Not long after that, it was revealed that footage existed of the car going into the water. As it turns out, there are firewatch cameras all over California. The one that captured Kiely’s car going into Prosser is located on Alder Hill. It doesn’t always face Prosser, but thankfully it did on the night of August 5th and the morning of August 6th.
The footage is actually 0.5 fps – one frame taken every two seconds. The images from the firewatch cameras are archived and can be accessed publicly. That is where I got the frames from. You can download the frames yourself from here.
There are a few problems with the footage. One is that it’s a wide shot. Remember that these cameras are firewatch cameras, not surveillance cameras. They exist solely for the public to help in spotting fires before they grow too big. So it’s nobody’s fault that we can only see pinpoints of light at night.
Secondly, and infuriatingly, there is a red light near the site of the Alder Hill camera which turns on and off all night. And it spills into the camera, causing annoying flares. It doesn’t obscure what we need to see but it really is annoying.
Thirdly, the cameras often lose focus when it gets dark. This makes it slightly more difficult to see precisely where light sources are located. It also doesn’t help that the camera is not completely rock steady, and there is a slight about of ‘gate weave’ (even though digital cameras don’t have gate weave per se).
The footage may not seem to reveal much, except to confirm the exact time that Kiely’s car hit the water. However, a reasonable estimate of the speed of the car was calculated by several observers, and that speed was about 10mph. We don’t know if the airbag deployed, but based on the estimated speed, it’s not likely that the impact with the water was enough to trigger the airbag. And in that case, it’s not likely that the car’s Event Data Recorder was triggered (it only records 30 seconds worth of data around an event).
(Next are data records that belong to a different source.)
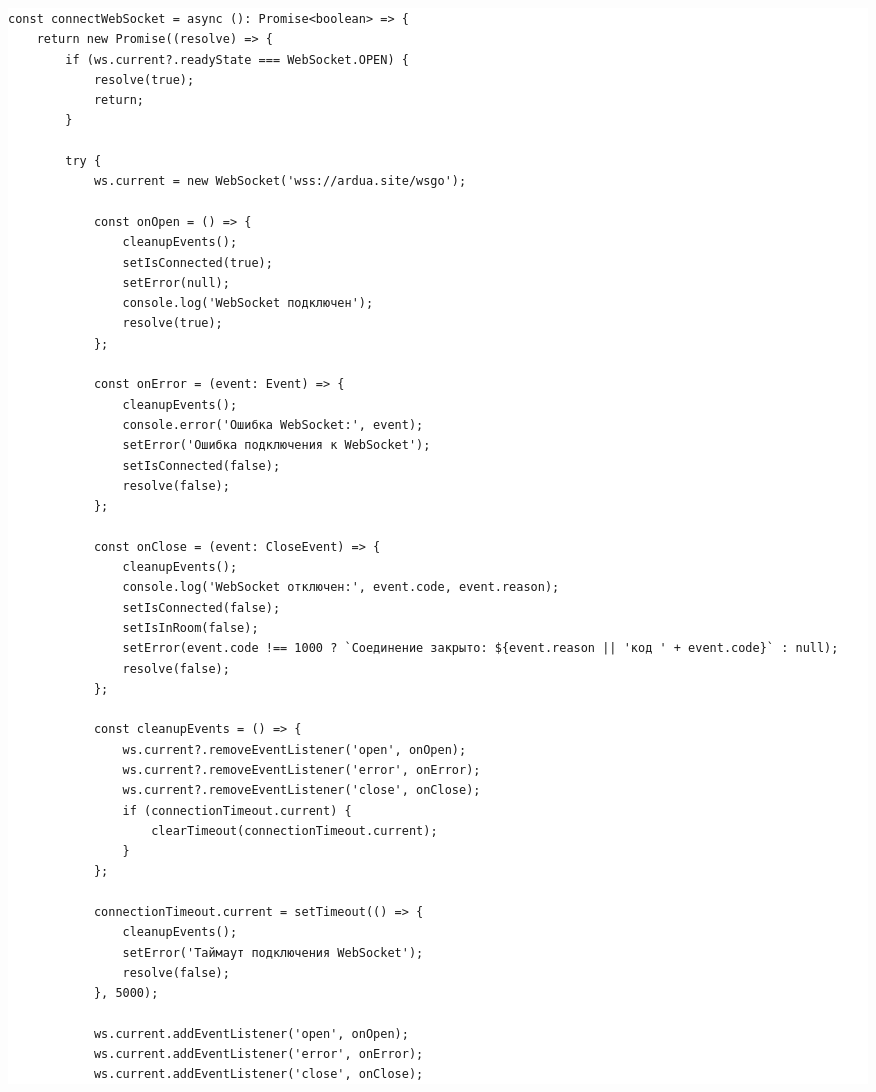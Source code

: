    const connectWebSocket = async (): Promise<boolean> => {
        return new Promise((resolve) => {
            if (ws.current?.readyState === WebSocket.OPEN) {
                resolve(true);
                return;
            }

            try {
                ws.current = new WebSocket('wss://ardua.site/wsgo');

                const onOpen = () => {
                    cleanupEvents();
                    setIsConnected(true);
                    setError(null);
                    console.log('WebSocket подключен');
                    resolve(true);
                };

                const onError = (event: Event) => {
                    cleanupEvents();
                    console.error('Ошибка WebSocket:', event);
                    setError('Ошибка подключения к WebSocket');
                    setIsConnected(false);
                    resolve(false);
                };

                const onClose = (event: CloseEvent) => {
                    cleanupEvents();
                    console.log('WebSocket отключен:', event.code, event.reason);
                    setIsConnected(false);
                    setIsInRoom(false);
                    setError(event.code !== 1000 ? `Соединение закрыто: ${event.reason || 'код ' + event.code}` : null);
                    resolve(false);
                };

                const cleanupEvents = () => {
                    ws.current?.removeEventListener('open', onOpen);
                    ws.current?.removeEventListener('error', onError);
                    ws.current?.removeEventListener('close', onClose);
                    if (connectionTimeout.current) {
                        clearTimeout(connectionTimeout.current);
                    }
                };

                connectionTimeout.current = setTimeout(() => {
                    cleanupEvents();
                    setError('Таймаут подключения WebSocket');
                    resolve(false);
                }, 5000);

                ws.current.addEventListener('open', onOpen);
                ws.current.addEventListener('error', onError);
                ws.current.addEventListener('close', onClose);
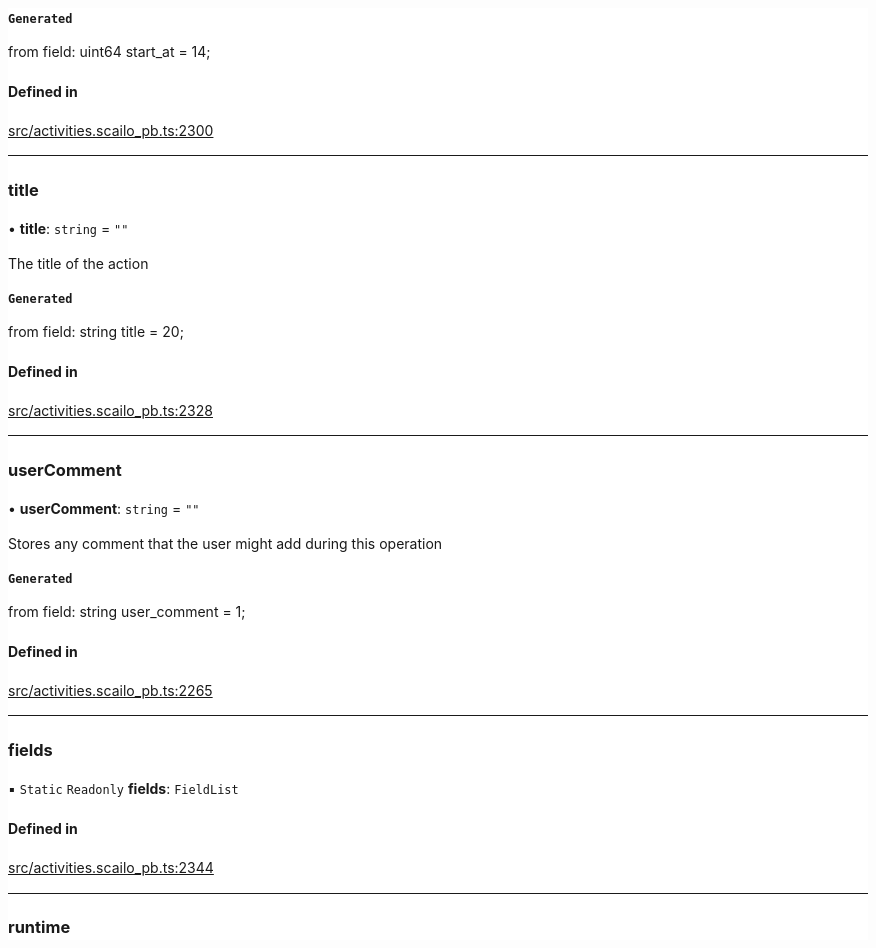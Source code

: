 **`Generated`**

from field: uint64 start_at = 14;

#### Defined in

[src/activities.scailo_pb.ts:2300](https://github.com/scailo/ts-sdk/blob/c10a36b57201dfa5903d4b53efa1e62aa6208936/src/activities.scailo_pb.ts#L2300)

___

### title

• **title**: `string` = `""`

The title of the action

**`Generated`**

from field: string title = 20;

#### Defined in

[src/activities.scailo_pb.ts:2328](https://github.com/scailo/ts-sdk/blob/c10a36b57201dfa5903d4b53efa1e62aa6208936/src/activities.scailo_pb.ts#L2328)

___

### userComment

• **userComment**: `string` = `""`

Stores any comment that the user might add during this operation

**`Generated`**

from field: string user_comment = 1;

#### Defined in

[src/activities.scailo_pb.ts:2265](https://github.com/scailo/ts-sdk/blob/c10a36b57201dfa5903d4b53efa1e62aa6208936/src/activities.scailo_pb.ts#L2265)

___

### fields

▪ `Static` `Readonly` **fields**: `FieldList`

#### Defined in

[src/activities.scailo_pb.ts:2344](https://github.com/scailo/ts-sdk/blob/c10a36b57201dfa5903d4b53efa1e62aa6208936/src/activities.scailo_pb.ts#L2344)

___

### runtime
We can see a lot of other activity occurring before and after Kiely’s car was submerged. We can see what seems to be people – i.e. car headlights – meeting for non-trivial periods of time. Were they trying to figure out where Kiely was? Did they suspect that she drove her car into the water? If so, everyone knew she was dead not long after half past midnight.
And if people knew what happened to Kiely, nobody said anything to police or to the press. And the search parties, the Teen To Teen talks, all of it, was a smokescreen.
I don’t really want to go into the conspiracy of how Kiely’s friends and family failed her. This is just a place to share my time-lapse videos of the Alder Hill camera. However, make no mistake, even if Kiely simply drove her car into Prosser purely by accident, there is absolutely a conspiracy of silence and deception about it. That is the best case scenario. But I think it’s worse that that.
There are two time-lapses that I have prepared. The first is all the frames from 5th August 4pm to 6th August 6am. The second is all frames from 4th August 3:15pm to 6th August 9am. In both cases, I have overlaid a daylight frame, where appropriate. I have also prepared a blink comparison video, which covers 3.5 minutes up until Kiely’s car’s headlights are no longer visible.
The shorter time-lapse:
The longer time-lapse:
The blink comparison:
I have made my observations, and I will let you make yours. Perhaps in the near future I will make a post about what I think are noteworthy moments.